Our 1st place 1/4 bushel prize peaches at the 2016 Gillespie County Peach Show
Peach Season 99.99% Over!
Other fruits and vegetables still producing!!!
Frequently we must close early, due to a lack of enough ripe fruit for the demand. For current picking conditions, and times we expect to be open, read the updates posted below, and usually revised several times each week.
Friday, July 29 2016, 7:00 p.m.
We will be open this Saturday morning, but only 8:00 a.m. until noon. Reminder, again (please read, below, all of my postings for the past week), peach season is finished! We have no crops of significance to offer our customers for pick-your-own.
So, why would you want to come to Marburger Orchard this Saturday morning, or some other morning next week? (We will be closed this Sunday.) Hopefully, because you appreciate a variety of wholesome, fresh produce, and because you realize that all this good food has a very limited season, and that season is quickly coming to an end for this year!
Wednesday, July 27 2016, 7:45 p.m.
Without peaches, customer traffic at the the orchard has become very quiet! In addition, our field crew is "on leave" for the next several weeks, spending time with family in Mexico, and our sales team members have now finished their seasonal positions. This leaves the "boss" in charge of all continuing tasks, including harvesting, irrigating, weed control, and sales....careful, if you come out for some of our on-going produce, you could get recruited!
Although the "legitimate" peach season is finished, we are still finding a very, very few "seconds" peaches continuing to ripen in several of the last varieties of the season.
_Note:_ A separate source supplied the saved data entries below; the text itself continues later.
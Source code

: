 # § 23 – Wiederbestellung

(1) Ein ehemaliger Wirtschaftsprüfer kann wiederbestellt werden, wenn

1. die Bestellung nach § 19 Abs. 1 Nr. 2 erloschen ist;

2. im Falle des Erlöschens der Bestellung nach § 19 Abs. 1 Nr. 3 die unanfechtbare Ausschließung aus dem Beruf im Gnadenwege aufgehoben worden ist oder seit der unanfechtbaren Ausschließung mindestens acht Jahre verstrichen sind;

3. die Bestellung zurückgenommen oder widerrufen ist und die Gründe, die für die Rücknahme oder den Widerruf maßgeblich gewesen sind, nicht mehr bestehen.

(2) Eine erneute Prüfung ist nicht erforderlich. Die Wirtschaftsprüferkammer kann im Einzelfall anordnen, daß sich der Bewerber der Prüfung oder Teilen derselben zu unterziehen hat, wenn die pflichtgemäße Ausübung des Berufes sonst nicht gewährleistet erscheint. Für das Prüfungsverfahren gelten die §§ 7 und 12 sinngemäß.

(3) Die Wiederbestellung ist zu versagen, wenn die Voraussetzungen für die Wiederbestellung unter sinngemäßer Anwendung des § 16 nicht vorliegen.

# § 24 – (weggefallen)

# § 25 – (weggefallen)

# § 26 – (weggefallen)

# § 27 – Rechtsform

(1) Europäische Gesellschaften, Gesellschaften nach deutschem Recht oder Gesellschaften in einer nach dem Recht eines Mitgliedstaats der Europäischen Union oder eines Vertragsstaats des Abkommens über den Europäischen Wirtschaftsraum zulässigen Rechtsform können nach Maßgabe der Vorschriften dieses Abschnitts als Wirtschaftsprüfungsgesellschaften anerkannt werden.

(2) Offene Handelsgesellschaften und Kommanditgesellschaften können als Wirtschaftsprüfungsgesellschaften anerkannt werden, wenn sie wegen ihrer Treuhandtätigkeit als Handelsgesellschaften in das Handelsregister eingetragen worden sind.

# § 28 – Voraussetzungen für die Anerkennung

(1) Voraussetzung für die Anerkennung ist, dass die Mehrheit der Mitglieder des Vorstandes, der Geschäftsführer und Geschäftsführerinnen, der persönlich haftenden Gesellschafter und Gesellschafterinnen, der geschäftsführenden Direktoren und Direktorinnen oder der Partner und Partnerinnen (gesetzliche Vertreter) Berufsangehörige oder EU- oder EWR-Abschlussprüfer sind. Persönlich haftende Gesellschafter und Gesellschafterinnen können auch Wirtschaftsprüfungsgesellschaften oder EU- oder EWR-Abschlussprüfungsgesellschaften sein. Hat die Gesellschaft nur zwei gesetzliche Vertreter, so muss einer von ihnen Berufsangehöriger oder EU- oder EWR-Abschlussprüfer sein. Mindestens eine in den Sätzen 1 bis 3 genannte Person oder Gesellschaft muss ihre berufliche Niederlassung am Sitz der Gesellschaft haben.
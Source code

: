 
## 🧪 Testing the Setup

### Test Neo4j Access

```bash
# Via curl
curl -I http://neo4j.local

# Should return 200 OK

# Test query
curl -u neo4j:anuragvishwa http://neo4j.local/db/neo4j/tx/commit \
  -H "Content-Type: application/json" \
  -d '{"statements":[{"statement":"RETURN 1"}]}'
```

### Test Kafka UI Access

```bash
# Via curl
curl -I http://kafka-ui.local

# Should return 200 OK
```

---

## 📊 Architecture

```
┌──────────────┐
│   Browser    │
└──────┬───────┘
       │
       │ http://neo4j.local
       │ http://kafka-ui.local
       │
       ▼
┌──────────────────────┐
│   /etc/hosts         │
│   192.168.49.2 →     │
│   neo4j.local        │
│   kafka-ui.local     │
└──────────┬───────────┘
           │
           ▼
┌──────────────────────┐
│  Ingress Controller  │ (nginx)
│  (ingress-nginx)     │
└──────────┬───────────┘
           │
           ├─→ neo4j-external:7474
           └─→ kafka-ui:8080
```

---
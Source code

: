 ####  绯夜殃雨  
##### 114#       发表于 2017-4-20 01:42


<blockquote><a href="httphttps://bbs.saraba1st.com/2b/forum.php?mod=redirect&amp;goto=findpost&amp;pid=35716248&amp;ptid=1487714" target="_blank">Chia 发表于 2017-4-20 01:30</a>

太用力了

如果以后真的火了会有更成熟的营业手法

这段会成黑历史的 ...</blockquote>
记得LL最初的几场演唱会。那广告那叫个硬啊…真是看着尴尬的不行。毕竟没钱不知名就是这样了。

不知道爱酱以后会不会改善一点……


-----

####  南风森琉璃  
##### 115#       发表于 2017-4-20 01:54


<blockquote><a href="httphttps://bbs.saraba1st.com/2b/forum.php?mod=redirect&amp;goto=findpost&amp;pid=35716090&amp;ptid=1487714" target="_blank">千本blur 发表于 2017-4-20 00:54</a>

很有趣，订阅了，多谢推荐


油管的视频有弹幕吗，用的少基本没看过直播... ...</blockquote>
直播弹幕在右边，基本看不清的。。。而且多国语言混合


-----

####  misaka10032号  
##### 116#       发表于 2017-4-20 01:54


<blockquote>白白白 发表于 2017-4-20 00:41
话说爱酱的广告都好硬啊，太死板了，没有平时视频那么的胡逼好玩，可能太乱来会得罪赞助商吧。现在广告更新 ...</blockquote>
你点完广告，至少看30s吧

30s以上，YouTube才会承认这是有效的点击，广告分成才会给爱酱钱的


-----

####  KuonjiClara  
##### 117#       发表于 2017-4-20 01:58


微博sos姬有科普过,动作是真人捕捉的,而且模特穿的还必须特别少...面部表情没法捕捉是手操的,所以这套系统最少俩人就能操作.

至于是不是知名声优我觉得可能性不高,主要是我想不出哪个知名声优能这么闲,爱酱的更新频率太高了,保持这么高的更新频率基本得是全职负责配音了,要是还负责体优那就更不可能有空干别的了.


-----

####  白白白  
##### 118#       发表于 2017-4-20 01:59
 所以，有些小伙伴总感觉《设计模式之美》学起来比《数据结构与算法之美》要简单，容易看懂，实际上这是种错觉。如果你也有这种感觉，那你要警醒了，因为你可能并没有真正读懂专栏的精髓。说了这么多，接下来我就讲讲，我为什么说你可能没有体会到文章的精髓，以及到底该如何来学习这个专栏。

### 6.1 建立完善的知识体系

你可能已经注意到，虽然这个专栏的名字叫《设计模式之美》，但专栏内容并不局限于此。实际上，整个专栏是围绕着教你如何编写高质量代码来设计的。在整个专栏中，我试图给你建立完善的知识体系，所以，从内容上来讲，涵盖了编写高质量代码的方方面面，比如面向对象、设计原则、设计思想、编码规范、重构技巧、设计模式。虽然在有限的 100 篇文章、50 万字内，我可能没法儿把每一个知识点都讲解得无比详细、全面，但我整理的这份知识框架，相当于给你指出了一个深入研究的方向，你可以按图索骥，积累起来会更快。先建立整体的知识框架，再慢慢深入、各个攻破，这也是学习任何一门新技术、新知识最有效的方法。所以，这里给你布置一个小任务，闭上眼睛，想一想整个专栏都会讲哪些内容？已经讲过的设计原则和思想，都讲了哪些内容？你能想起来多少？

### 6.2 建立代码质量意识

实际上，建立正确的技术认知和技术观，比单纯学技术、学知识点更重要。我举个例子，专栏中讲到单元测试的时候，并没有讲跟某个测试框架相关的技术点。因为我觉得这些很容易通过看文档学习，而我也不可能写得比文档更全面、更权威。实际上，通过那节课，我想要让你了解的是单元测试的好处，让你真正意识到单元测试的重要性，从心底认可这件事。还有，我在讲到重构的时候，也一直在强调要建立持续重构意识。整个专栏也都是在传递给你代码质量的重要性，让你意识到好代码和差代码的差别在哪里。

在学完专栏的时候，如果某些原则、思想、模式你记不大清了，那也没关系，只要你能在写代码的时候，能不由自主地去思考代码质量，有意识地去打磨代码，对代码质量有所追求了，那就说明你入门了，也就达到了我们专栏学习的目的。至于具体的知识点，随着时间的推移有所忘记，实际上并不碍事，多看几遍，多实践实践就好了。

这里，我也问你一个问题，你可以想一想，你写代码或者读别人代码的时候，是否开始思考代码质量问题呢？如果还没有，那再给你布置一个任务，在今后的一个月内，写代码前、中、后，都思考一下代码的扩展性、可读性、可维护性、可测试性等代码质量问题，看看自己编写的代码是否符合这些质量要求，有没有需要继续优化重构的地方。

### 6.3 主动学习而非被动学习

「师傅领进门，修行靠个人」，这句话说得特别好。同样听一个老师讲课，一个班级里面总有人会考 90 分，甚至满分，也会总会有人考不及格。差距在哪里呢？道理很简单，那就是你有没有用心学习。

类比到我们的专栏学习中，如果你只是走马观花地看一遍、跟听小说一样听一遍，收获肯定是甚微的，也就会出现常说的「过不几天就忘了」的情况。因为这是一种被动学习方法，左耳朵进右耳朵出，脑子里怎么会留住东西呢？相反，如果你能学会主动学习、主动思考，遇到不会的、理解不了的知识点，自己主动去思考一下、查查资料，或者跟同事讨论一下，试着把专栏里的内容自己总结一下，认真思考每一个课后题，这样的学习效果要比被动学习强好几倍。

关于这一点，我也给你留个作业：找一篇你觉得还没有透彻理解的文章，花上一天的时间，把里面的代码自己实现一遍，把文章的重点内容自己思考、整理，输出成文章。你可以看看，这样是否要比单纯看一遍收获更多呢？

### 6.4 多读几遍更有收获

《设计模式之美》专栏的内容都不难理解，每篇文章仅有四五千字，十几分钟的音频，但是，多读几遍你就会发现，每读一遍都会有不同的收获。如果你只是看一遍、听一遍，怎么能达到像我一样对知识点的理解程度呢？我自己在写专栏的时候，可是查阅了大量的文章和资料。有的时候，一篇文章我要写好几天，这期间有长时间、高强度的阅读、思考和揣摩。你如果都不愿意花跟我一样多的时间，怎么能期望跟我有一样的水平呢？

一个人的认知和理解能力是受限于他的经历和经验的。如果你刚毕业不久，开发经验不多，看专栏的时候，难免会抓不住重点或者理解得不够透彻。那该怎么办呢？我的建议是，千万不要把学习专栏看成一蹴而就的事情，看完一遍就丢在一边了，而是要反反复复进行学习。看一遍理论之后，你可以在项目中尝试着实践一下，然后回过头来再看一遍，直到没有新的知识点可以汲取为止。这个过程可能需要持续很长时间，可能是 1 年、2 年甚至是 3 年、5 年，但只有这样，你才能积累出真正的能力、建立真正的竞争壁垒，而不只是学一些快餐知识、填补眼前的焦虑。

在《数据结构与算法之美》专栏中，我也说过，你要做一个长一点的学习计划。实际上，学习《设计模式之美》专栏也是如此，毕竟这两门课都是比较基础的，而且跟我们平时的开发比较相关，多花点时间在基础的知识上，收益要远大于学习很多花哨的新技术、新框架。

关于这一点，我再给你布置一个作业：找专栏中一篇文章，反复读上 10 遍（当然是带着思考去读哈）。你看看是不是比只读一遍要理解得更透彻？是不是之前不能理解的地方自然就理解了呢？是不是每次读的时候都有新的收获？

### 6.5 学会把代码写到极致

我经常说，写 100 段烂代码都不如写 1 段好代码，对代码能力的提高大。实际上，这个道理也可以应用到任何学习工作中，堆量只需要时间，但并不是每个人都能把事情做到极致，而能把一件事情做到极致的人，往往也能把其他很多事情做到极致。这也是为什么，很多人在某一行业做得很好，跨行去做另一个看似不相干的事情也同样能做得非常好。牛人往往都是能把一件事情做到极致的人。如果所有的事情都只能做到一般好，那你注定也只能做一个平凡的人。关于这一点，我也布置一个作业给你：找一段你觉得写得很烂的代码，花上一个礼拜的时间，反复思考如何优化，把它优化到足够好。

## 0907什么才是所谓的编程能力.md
These "pee wee" peaches are very small, have a tiny seed, are usually very sweet (when ripe), and typically mature about two to three weeks after the true crop. We usually do not try to pick these peaches ourselves, but customers who would like to pick 10 pounds, or more, of these can call, and pre-arrange a time to come pick.
We are still harvesting other great produce: tomatoes, cantaloupe, okra, pickling cucumbers, onions, yellow squash, seeded table grapes, and Asian pears. Our Sugar Queen cantaloupe is exceptionally sweet, and has been highly popular for many years. We are also now picking from two varieties of Asian pears, which are particularly outstanding this year. We should continue to have both the cantaloupe and the pears for the next several weeks. All of this produce will be available for sale at our shed, Monday through Saturday, opening at 8:00 a.m., and closing by noon, for another week or two. But, because I will have to be attending to many tasks, and may be in the orchard, or running errands to town, at times, it would be best to call a day or two ahead of coming, and make arrangements for the time when I can expect you. Of this produce, the only thing that is usually available for pick-your-own is tomatoes.
The Fredericksburg Farmers Market will again be this Thursday, 4:00 to 7:00 p.m., at the Marktplatz. It continues each Thursday, through the end of August, and I will continue to try to be there with our produce, so long as I have an adequate supply to do so. If you can't make it out to the orchard Thursday morning, catch us at the Market tomorrow afternoon.
Monday, July 25 2016, 6:00 a.m.
The orchard will be open at 8:00 a.m. this morning, and each morning this week....mostly to sell pre-picked produce that we are still harvesting each day from our farm. Although we will be searching for "leftover peaches" in our Dixiland variety the next few days, our peach season is now finished! Other than the vegetables that we are picking ourselves each day, we have nothing available for pick-your-own....if you want to do your own picking in any of these, be here early....we try to get everything picked very early, before the day gets hot, and you can join us in doing so!
Available produce will include tomatoes, cantaloupe, okra, pickling cucumbers, onions, yellow squash, seeded table grapes, and Asian pears.
Saturday, July 23 2016, 2:30 p.m.
We were open this morning.....we are now closed for the rest of today....we will also be closed all day Sunday....we will be open again at 8:00 a.m. on Monday.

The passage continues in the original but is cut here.